## Work item
Go through the entries below and work out how many lines include "minimum"; give only that number.

***

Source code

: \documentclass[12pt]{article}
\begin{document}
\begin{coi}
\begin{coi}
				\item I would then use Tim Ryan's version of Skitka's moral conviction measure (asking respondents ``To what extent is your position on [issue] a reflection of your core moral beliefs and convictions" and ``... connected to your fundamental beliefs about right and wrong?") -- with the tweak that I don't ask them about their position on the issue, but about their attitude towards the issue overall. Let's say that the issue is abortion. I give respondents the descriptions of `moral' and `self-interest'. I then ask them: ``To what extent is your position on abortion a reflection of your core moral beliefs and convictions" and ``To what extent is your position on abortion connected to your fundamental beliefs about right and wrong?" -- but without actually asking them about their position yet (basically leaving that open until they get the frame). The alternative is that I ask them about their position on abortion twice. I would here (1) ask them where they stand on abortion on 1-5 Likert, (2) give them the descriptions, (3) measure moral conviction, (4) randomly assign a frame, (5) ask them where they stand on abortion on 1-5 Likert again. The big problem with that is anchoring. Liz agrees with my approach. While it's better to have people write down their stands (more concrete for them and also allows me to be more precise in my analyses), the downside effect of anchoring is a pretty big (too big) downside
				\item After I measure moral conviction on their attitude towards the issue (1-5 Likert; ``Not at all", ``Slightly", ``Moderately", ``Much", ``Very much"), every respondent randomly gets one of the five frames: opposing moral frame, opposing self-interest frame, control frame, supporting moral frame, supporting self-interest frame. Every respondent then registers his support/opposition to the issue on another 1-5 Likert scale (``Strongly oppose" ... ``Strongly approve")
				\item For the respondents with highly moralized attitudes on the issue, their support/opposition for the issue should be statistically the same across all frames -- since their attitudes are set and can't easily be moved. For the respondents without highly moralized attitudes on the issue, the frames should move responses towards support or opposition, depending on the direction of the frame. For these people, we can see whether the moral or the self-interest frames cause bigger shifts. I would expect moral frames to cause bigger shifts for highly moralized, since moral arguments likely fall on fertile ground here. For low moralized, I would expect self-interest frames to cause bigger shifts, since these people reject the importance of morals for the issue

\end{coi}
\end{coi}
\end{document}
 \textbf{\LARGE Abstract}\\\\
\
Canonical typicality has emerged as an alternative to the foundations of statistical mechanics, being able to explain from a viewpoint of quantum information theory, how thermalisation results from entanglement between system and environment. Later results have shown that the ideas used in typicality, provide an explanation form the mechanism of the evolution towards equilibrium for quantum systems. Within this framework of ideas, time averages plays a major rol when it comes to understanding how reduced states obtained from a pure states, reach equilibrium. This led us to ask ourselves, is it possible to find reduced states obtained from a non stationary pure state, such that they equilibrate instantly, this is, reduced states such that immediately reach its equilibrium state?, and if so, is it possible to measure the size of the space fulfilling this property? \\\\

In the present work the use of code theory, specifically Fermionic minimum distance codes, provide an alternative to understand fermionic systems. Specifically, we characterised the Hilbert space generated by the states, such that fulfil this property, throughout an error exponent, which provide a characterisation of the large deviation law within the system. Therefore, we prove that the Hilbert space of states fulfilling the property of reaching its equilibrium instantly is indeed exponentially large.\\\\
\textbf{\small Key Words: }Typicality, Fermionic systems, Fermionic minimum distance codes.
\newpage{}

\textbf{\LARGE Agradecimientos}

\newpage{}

***

## Answer below
2